:: Work item ::
Copy out, exactly, the first line of the entries below and every line after it through the one containing "Juno releases.".

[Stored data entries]

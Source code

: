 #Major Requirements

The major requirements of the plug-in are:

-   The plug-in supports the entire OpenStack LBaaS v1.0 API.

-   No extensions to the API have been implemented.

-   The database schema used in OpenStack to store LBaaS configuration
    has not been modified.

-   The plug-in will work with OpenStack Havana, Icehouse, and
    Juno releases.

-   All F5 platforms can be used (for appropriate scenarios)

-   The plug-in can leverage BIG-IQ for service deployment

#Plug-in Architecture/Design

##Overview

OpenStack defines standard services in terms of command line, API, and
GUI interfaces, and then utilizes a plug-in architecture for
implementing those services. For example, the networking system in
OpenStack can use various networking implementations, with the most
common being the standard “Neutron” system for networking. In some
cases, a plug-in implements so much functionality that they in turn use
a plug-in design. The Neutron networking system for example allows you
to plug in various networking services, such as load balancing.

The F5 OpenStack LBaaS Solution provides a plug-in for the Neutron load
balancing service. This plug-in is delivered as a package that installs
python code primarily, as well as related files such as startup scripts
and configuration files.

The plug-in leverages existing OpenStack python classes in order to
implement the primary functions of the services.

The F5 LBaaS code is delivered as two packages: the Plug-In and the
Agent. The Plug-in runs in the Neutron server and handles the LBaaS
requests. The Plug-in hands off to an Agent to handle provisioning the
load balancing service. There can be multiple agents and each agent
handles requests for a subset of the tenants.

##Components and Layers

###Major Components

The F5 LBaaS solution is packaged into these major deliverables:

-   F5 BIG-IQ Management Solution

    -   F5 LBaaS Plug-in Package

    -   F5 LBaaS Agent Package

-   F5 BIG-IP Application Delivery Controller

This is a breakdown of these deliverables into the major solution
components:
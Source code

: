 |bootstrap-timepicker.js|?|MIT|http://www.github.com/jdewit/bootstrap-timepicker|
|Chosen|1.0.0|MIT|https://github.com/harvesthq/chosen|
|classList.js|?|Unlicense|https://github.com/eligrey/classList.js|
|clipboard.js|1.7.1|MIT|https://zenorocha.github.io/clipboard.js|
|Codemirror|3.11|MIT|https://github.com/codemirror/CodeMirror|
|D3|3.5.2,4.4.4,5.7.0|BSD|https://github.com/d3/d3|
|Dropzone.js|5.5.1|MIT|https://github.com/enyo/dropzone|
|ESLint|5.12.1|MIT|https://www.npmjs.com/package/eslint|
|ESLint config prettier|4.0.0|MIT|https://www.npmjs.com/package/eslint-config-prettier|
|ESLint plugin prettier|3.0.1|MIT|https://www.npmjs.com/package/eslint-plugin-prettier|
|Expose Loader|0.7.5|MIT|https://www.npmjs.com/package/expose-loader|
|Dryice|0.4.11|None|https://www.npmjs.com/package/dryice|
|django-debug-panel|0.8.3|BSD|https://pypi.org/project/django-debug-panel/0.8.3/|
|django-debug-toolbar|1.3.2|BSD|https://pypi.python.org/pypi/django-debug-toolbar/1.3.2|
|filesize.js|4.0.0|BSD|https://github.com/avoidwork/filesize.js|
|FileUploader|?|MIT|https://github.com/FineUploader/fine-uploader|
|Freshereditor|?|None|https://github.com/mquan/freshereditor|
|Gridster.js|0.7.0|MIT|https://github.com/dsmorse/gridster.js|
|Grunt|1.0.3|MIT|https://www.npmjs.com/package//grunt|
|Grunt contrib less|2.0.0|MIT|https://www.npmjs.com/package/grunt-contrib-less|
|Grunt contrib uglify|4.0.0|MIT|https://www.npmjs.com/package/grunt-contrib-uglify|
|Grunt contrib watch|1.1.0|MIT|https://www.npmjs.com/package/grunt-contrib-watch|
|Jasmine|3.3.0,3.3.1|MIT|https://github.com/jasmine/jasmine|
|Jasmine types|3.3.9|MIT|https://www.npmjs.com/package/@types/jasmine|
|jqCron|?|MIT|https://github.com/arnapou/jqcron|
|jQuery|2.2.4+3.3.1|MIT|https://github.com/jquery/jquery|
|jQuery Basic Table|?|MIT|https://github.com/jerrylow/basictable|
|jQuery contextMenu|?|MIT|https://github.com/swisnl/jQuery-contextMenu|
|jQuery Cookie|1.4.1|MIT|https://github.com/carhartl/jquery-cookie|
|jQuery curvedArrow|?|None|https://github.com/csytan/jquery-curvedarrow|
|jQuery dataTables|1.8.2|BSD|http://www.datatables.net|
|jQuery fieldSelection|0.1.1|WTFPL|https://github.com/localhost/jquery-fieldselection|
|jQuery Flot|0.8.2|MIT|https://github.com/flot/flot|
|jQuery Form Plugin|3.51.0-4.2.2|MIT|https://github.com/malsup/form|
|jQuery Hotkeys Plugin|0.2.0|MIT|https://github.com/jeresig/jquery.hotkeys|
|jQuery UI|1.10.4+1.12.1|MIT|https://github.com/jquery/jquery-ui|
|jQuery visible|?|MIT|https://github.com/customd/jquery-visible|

:: Answer box ::
Source code

: #Major Requirements

The major requirements of the plug-in are:

-   The plug-in supports the entire OpenStack LBaaS v1.0 API.

-   No extensions to the API have been implemented.

-   The database schema used in OpenStack to store LBaaS configuration
    has not been modified.

-   The plug-in will work with OpenStack Havana, Icehouse, and
    Juno releases.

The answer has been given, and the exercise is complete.